• _Supplied information_:
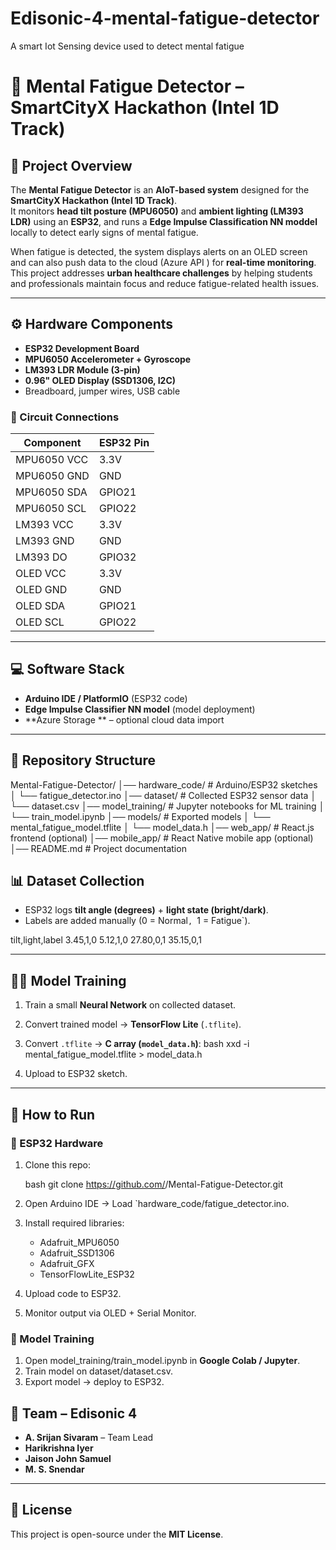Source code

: # Edisonic-4-mental-fatigue-detector
A smart Iot Sensing device used to detect mental fatigue


# 🧠 Mental Fatigue Detector – SmartCityX Hackathon (Intel 1D Track)

## 📌 Project Overview
The **Mental Fatigue Detector** is an **AIoT-based system** designed for the **SmartCityX Hackathon (Intel 1D Track)**.  
It monitors **head tilt posture (MPU6050)** and **ambient lighting (LM393 LDR)** using an **ESP32**, and runs a **Edge Impulse Classification NN moddel** locally to detect early signs of mental fatigue.  

When fatigue is detected, the system displays alerts on an OLED screen and can also push data to the cloud (Azure API ) for **real-time monitoring**.  
This project addresses **urban healthcare challenges** by helping students and professionals maintain focus and reduce fatigue-related health issues.  

---

## ⚙️ Hardware Components
- **ESP32 Development Board**  
- **MPU6050 Accelerometer + Gyroscope**  
- **LM393 LDR Module (3-pin)**  
- **0.96" OLED Display (SSD1306, I2C)**  
- Breadboard, jumper wires, USB cable  

### 🔌 Circuit Connections
| Component    | ESP32 Pin |
|--------------|-----------|
| MPU6050 VCC  | 3.3V      |
| MPU6050 GND  | GND       |
| MPU6050 SDA  | GPIO21    |
| MPU6050 SCL  | GPIO22    |
| LM393 VCC    | 3.3V      |
| LM393 GND    | GND       |
| LM393 DO     | GPIO32    |
| OLED VCC     | 3.3V      |
| OLED GND     | GND       |
| OLED SDA     | GPIO21    |
| OLED SCL     | GPIO22    |

---

## 💻 Software Stack
- **Arduino IDE / PlatformIO** (ESP32 code)  
- **Edge Impulse Classifier NN model** (model deployment)  
- **Azure Storage ** – optional cloud data import  
  

---

## 📂 Repository Structure


Mental-Fatigue-Detector/
│── hardware\_code/              # Arduino/ESP32 sketches
│   └── fatigue\_detector.ino
│── dataset/                    # Collected ESP32 sensor data
│   └── dataset.csv
│── model\_training/             # Jupyter notebooks for ML training
│   └── train\_model.ipynb
│── models/                     # Exported models
│   └── mental\_fatigue\_model.tflite
│   └── model\_data.h
│── web\_app/                    # React.js frontend (optional)
│── mobile\_app/                 # React Native mobile app (optional)
│── README.md                   # Project documentation





## 📊 Dataset Collection
- ESP32 logs **tilt angle (degrees)** + **light state (bright/dark)**.  
- Labels are added manually (0 = Normal`, `1 = Fatigue`).  



tilt,light,label
3.45,1,0
5.12,1,0
27.80,0,1
35.15,0,1



---

## 🧑‍💻 Model Training
1. Train a small **Neural Network** on collected dataset.  
2. Convert trained model → **TensorFlow Lite** (`.tflite`).  
3. Convert `.tflite` → **C array (`model_data.h`)**:
 bash
 xxd -i mental_fatigue_model.tflite > model_data.h


4. Upload to ESP32 sketch.

---

## 🚀 How to Run

### 🔹 ESP32 Hardware

1. Clone this repo:

   bash
   git clone https://github.com/<your-username>/Mental-Fatigue-Detector.git
  
2. Open Arduino IDE → Load `hardware_code/fatigue_detector.ino.
3. Install required libraries:

   * Adafruit_MPU6050
   * Adafruit_SSD1306
   * Adafruit_GFX
   * TensorFlowLite_ESP32
4. Upload code to ESP32.
5. Monitor output via OLED + Serial Monitor.

### 🔹 Model Training

1. Open model_training/train_model.ipynb in **Google Colab / Jupyter**.
2. Train model on dataset/dataset.csv.
3. Export model → deploy to ESP32.



## 👥 Team – Edisonic 4

* **A. Srijan Sivaram** – Team Lead
* **Harikrishna Iyer**
* **Jaison John Samuel**
* **M. S. Snendar**

---

## 📜 License

This project is open-source under the **MIT License**.


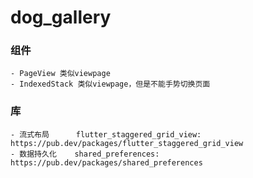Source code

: # dog_gallery

### 组件
    - PageView 类似viewpage
    - IndexedStack 类似viewpage，但是不能手势切换页面

### 库
    - 流式布局      flutter_staggered_grid_view:    https://pub.dev/packages/flutter_staggered_grid_view
    - 数据持久化    shared_preferences:             https://pub.dev/packages/shared_preferences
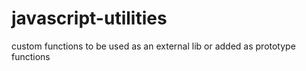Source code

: # javascript-utilities
custom functions to be used as an external lib or added as prototype functions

• _Task goal_: The output has to match the data above line for line, except that pictures are dropped.

• _Solution below_:
Source code

: # Edisonic-4-mental-fatigue-detector
A smart Iot Sensing device used to detect mental fatigue


# 🧠 Mental Fatigue Detector – SmartCityX Hackathon (Intel 1D Track)

## 📌 Project Overview
The **Mental Fatigue Detector** is an **AIoT-based system** designed for the **SmartCityX Hackathon (Intel 1D Track)**.  
It monitors **head tilt posture (MPU6050)** and **ambient lighting (LM393 LDR)** using an **ESP32**, and runs a **Edge Impulse Classification NN moddel** locally to detect early signs of mental fatigue.  

When fatigue is detected, the system displays alerts on an OLED screen and can also push data to the cloud (Azure API ) for **real-time monitoring**.  
This project addresses **urban healthcare challenges** by helping students and professionals maintain focus and reduce fatigue-related health issues.  

---

## ⚙️ Hardware Components
- **ESP32 Development Board**  
- **MPU6050 Accelerometer + Gyroscope**  
- **LM393 LDR Module (3-pin)**  
- **0.96" OLED Display (SSD1306, I2C)**  
- Breadboard, jumper wires, USB cable  

### 🔌 Circuit Connections
| Component    | ESP32 Pin |
|--------------|-----------|
| MPU6050 VCC  | 3.3V      |
| MPU6050 GND  | GND       |
| MPU6050 SDA  | GPIO21    |
| MPU6050 SCL  | GPIO22    |
| LM393 VCC    | 3.3V      |
| LM393 GND    | GND       |
| LM393 DO     | GPIO32    |
| OLED VCC     | 3.3V      |
| OLED GND     | GND       |
| OLED SDA     | GPIO21    |
| OLED SCL     | GPIO22    |

---

## 💻 Software Stack
- **Arduino IDE / PlatformIO** (ESP32 code)  
- **Edge Impulse Classifier NN model** (model deployment)  
- **Azure Storage ** – optional cloud data import  
  

---

## 📂 Repository Structure


Mental-Fatigue-Detector/
│── hardware\_code/              # Arduino/ESP32 sketches
│   └── fatigue\_detector.ino
│── dataset/                    # Collected ESP32 sensor data
│   └── dataset.csv
│── model\_training/             # Jupyter notebooks for ML training
│   └── train\_model.ipynb
│── models/                     # Exported models
│   └── mental\_fatigue\_model.tflite
│   └── model\_data.h
│── web\_app/                    # React.js frontend (optional)
│── mobile\_app/                 # React Native mobile app (optional)
│── README.md                   # Project documentation





## 📊 Dataset Collection
- ESP32 logs **tilt angle (degrees)** + **light state (bright/dark)**.  
- Labels are added manually (0 = Normal`, `1 = Fatigue`).  



tilt,light,label
3.45,1,0
5.12,1,0
27.80,0,1
35.15,0,1



---

## 🧑‍💻 Model Training
1. Train a small **Neural Network** on collected dataset.  
2. Convert trained model → **TensorFlow Lite** (`.tflite`).  
3. Convert `.tflite` → **C array (`model_data.h`)**:
 bash
 xxd -i mental_fatigue_model.tflite > model_data.h


4. Upload to ESP32 sketch.

---

## 🚀 How to Run

### 🔹 ESP32 Hardware

1. Clone this repo:

   bash
   git clone https://github.com/<your-username>/Mental-Fatigue-Detector.git
  
2. Open Arduino IDE → Load `hardware_code/fatigue_detector.ino.
3. Install required libraries:

   * Adafruit_MPU6050
   * Adafruit_SSD1306
   * Adafruit_GFX
   * TensorFlowLite_ESP32
4. Upload code to ESP32.
5. Monitor output via OLED + Serial Monitor.

### 🔹 Model Training

1. Open model_training/train_model.ipynb in **Google Colab / Jupyter**.
2. Train model on dataset/dataset.csv.
3. Export model → deploy to ESP32.



## 👥 Team – Edisonic 4

* **A. Srijan Sivaram** – Team Lead
* **Harikrishna Iyer**
* **Jaison John Samuel**
* **M. S. Snendar**

---

## 📜 License

This project is open-source under the **MIT License**.


Source code

: # dog_gallery

### 组件
    - PageView 类似viewpage
    - IndexedStack 类似viewpage，但是不能手势切换页面

### 库
    - 流式布局      flutter_staggered_grid_view:    https://pub.dev/packages/flutter_staggered_grid_view
    - 数据持久化    shared_preferences:             https://pub.dev/packages/shared_preferences
Source code

: # javascript-utilities
custom functions to be used as an external lib or added as prototype functions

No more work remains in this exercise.